ERIC Number: ED040742
Record Type: Non-Journal
Publication Date: 1969-Nov
A Feasibility Study of Parent Awareness Programs. Final Report.
Kemble, Virginia; And Others
The purpose of this study was to explore the feasibility of group meetings of Head Start mothers that are focused on understanding of one's self and of others. A Parent Awareness Program was developed for use with two groups of Head Start mothers over a 27-week and a 17-week period, respectively. Specific objectives were that mothers would (1) become more aware of the needs and feelings of others, (2) develop a greater awareness of themselves, including an understanding of their strengths, assets, and the effect of their behavior on others, and (3) learn explicit techniques to improve communication skills that would in turn result in better interpersonal relationships. Two Parent Educators took the role of facilitators for the informal group discussions in helping the mothers try out new ways of handling problems and of expressing themselves in the group session. Focuses of the discussions included parent-child relationships; methods of discipline; communication skills; self-knowledge; marital status; heterosexual relationships; drug, alcohol, and glue-sniffing addiction; and racial feelings. When appropriate, the Parent Educators introduced audio-visual media, handouts, and role-playing exercises to expand discussion.
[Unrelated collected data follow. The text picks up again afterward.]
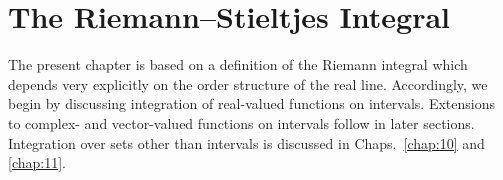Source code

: \chapter{The Riemann--Stieltjes Integral}

The present chapter is based on a definition of the Riemann integral which depends very explicitly on the order structure of the real line. Accordingly, we begin by discussing integration of real-valued functions on intervals. Extensions to complex- and vector-valued functions on intervals follow in later sections. Integration over sets other than intervals is discussed in Chaps.~\ref{chap:10} and \ref{chap:11}.



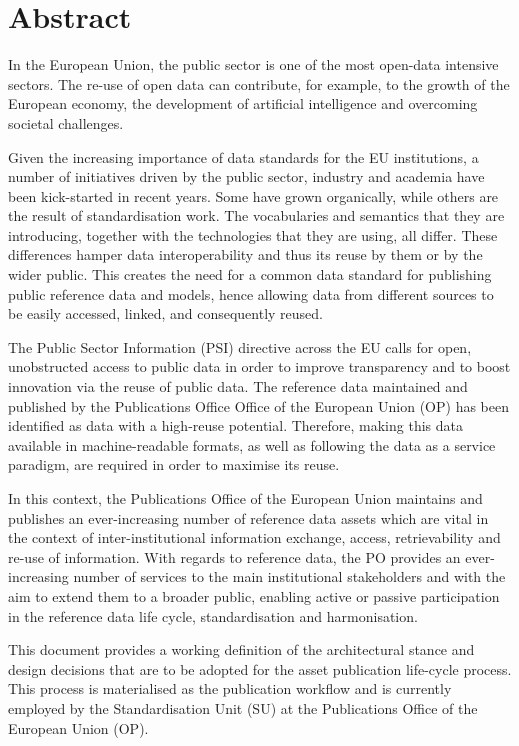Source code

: \section*{Abstract}

    In the European Union, the public sector is one of the most open-data intensive sectors. The re-use of open data can contribute, for example, to the growth of the European economy, the development of artificial intelligence and overcoming societal challenges.

	Given the increasing importance of data standards for the EU institutions, a number of initiatives driven by the public sector, industry and academia have been kick-started in recent years. Some have grown organically, while others are the result of standardisation work. The vocabularies and semantics that they are introducing, together with the technologies that they are using, all differ. These differences hamper data interoperability and thus its reuse by them or by the wider public. This creates the need for a common data standard for publishing public reference data and models, hence allowing data from different sources to be easily accessed, linked, and consequently reused.
	
	The Public Sector Information (PSI) directive across the EU calls for open, unobstructed access to public data in order to improve transparency and to boost innovation via the reuse of public data. The reference data maintained and published by the Publications Office Office of the European Union (OP) has been identified as data with a high-reuse potential. Therefore, making this data available in machine-readable formats, as well as following the data as a service paradigm, are required in order to maximise its reuse.
	
	In this context, the Publications Office of the European Union maintains and publishes an ever-increasing number of reference data assets which are vital in the context of inter-institutional information exchange, access, retrievability and re-use of information. With regards to reference data, the PO provides an ever-increasing number of services to the main institutional stakeholders and with the aim to extend them to a broader public, enabling active or passive participation in the reference data life cycle, standardisation and harmonisation.
	
	This document provides a working definition of the architectural stance and design decisions that are to be adopted for the asset publication life-cycle process. This process is materialised as the publication workflow and is currently employed by the Standardisation Unit (SU) at the Publications Office of the European Union (OP).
The sustained level of participation and the favorable reactions to the program reported by the parents and staff indicated that a parent awareness program is feasible for this population. (Author/DR)
Publication Type: N/A
Education Level: N/A
Sponsor: Office of Economic Opportunity, Washington, DC.
Authoring Institution: Hawaii Univ., Honolulu. Head Start Research and Evaluation Center.; Hawaii Univ., Honolulu. Education Research and Development Center.